Fitness doesn’t come from owning a piece of equipment. Fitness is a mental process, a daily experience, a pattern of behavior, a habit of persistence and patience.
The only essential fitness activity (and the hardest!) is getting started, day in and day out.
If you’re a runner, this means stepping out of the front door. If you’re a weight-lifter, it means bending over to pick up the first weight. If you’re a swimmer, it means putting on your suit.
Unfortunately, there are so many forces trying to keep your mental door to fitness closed and locked.
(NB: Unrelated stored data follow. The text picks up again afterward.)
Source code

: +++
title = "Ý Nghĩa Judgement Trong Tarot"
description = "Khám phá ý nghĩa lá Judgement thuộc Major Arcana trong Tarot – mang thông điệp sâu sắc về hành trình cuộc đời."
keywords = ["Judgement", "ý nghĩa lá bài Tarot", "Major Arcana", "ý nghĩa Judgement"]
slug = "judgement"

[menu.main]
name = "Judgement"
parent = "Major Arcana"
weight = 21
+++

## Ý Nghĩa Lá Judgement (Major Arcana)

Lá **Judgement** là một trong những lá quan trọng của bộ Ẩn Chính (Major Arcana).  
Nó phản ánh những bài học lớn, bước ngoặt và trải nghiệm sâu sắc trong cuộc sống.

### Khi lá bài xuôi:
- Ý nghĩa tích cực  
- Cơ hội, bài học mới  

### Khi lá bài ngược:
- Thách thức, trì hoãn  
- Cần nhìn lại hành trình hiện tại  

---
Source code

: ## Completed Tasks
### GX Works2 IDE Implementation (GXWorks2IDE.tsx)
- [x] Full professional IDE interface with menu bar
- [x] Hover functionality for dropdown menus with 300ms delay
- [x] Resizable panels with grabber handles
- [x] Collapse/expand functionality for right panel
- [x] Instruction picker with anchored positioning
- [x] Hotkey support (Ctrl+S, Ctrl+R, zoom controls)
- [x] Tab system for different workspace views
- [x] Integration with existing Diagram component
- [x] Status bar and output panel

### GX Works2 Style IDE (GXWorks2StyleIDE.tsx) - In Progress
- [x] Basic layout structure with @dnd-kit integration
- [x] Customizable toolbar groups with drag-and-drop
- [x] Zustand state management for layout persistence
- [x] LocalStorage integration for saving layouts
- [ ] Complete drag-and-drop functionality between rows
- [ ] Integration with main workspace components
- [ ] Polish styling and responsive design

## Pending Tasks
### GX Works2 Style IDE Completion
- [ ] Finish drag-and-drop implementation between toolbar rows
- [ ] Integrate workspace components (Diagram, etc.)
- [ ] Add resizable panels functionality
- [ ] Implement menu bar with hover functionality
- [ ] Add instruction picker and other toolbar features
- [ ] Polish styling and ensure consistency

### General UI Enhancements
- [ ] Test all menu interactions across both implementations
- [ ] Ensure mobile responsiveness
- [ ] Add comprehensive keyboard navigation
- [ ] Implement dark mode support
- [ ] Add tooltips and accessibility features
Ads tell us to buy a car so we can sit comfortably for 45 minutes to get to work. Friends suggest a glass of wine will make us feel better than a run. A friend invites us to spend Saturday afternoon watching big, padded guys get exercise on TV. Then we watch TV ads that offer to deliver pizza so we don’t have to even walk all the way to the car to drive ourselves to get pizza. (And if we do get up the momentum to drive to get pizza, we pass five places inviting we to sit in the car and have someone hand over a 850-calorie chocolate milk shake plus fries for less than the cost of a piece of organic lettuce.)
We’ve grown up in a world in which technology solves most problems. It’s no surprise that we think that technology is essential to fitness. From childhood, everyone around us has been enchanted by technology and visions of a better future. Next year’s model is always better than last year’s model. We can use a credit card to fix most problems. Obviously, the world says, fitness is something we need to buy rather than a habit we have to build ourselves.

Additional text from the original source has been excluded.